Upgrade failure (OD-998)
Released
Jerome St-Louis opened 1 year ago

Upgrading OneDev failed with errors:

INFO - >>> com.google.inject.CreationException: Unable to create injector, see the following errors: INFO - >>> INFO - >>> 1) [Guice/ErrorInjectingConstructor]: ExplicitException: http_port should be specified

INFO - >>> 2) [Guice/ErrorInjectingConstructor]: ExplicitException: http_port should be specified INFO - >>> at DefaultServerConfig.(DefaultServerConfig.java:64) INFO - >>> at DefaultServerConfig.class(DefaultServerConfig.java:29)

My server doesn't enable http, only https.

The upgrade attempt left the server in an unusable state.

Jerome St-Louis commented 1 year ago

After running /onedev/bin/restore-db.sh /onedev/site/db-backup/2022-11-26_00-52-38.zip The database was working again.
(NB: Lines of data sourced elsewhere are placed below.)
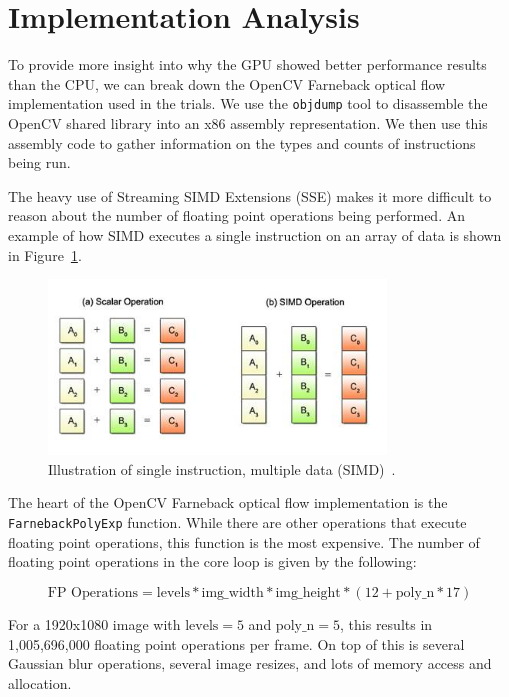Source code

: \documentclass[12pt,letterpaper]{article}
\begin{document}
\section{Implementation Analysis}
To provide more insight into why the GPU showed better performance results than
the CPU, we can break down the OpenCV Farneback optical flow implementation
used in the trials. We use the \texttt{objdump} tool to disassemble the OpenCV
shared library into an x86 assembly representation. We then use this assembly
code to gather information on the types and counts of instructions being run.

The heavy use of Streaming SIMD Extensions (SSE) makes it more difficult to
reason about the number of floating point operations being performed. An
example of how SIMD executes a single instruction on an array of data is shown
in Figure~\ref{fig:simd}.

\begin{figure}[h]
  \centering
    \includegraphics[width=0.8\textwidth]{img/simd.jpg}
  \caption{Illustration of single instruction, multiple data (SIMD)~\cite{simd}.}
  \label{fig:simd}
\end{figure}

The heart of the OpenCV Farneback optical flow implementation is the
\texttt{FarnebackPolyExp} function. While there are other operations that
execute floating point operations, this function is the most expensive. The
number of floating point operations in the core loop is given by the following:

$$
\text{FP Operations} = \text{levels} * \text{img\_width} * \text{img\_height}
                * (12 + \text{poly\_n} * 17)
$$

For a 1920x1080 image with $\text{levels}=5$ and $\text{poly\_n}=5$, this
results in 1,005,696,000 floating point operations per frame. On top of this is
several Gaussian blur operations, several image resizes, and lots of memory
access and allocation.
\end{document}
Trying to uncomment the http_port to get over that upgrade error, I got new errors:

INFO - >>> ERROR - ERROR: relation "o_role" does not exist INFO - >>> Position: 13 INFO - >>> ERROR - Error booting application INFO - >>> javax.persistence.PersistenceException: org.hibernate.exception.SQLGrammarException: could not execute statement

Upgrade failures, especially leaving the system in an unusable state, is a very frustrating experience for users.

Robin Shen commented 1 year ago

Please add http port to conf/server.properties. This is now mandatory. Also the https support is removed from OneDev itself for simplicity reasons. To add https support, please add a reverse proxy (Apache, Nginx or Caddy server) which handles better with certicates.

Robin Shen commented 1 year ago

The database is now in an inconsistent state, please clean it up, and then restore from the backup.

Jerome St-Louis commented 1 year ago

@robin What exactly is meant by "clean it up"? I did try to restore it from both backups, but the server refuses to start.

Robin Shen commented 1 year ago

Delete the database and create a new one, and then restore from backup

Robin Shen commented 1 year ago

Before trying another upgrade, make sure old version can start up.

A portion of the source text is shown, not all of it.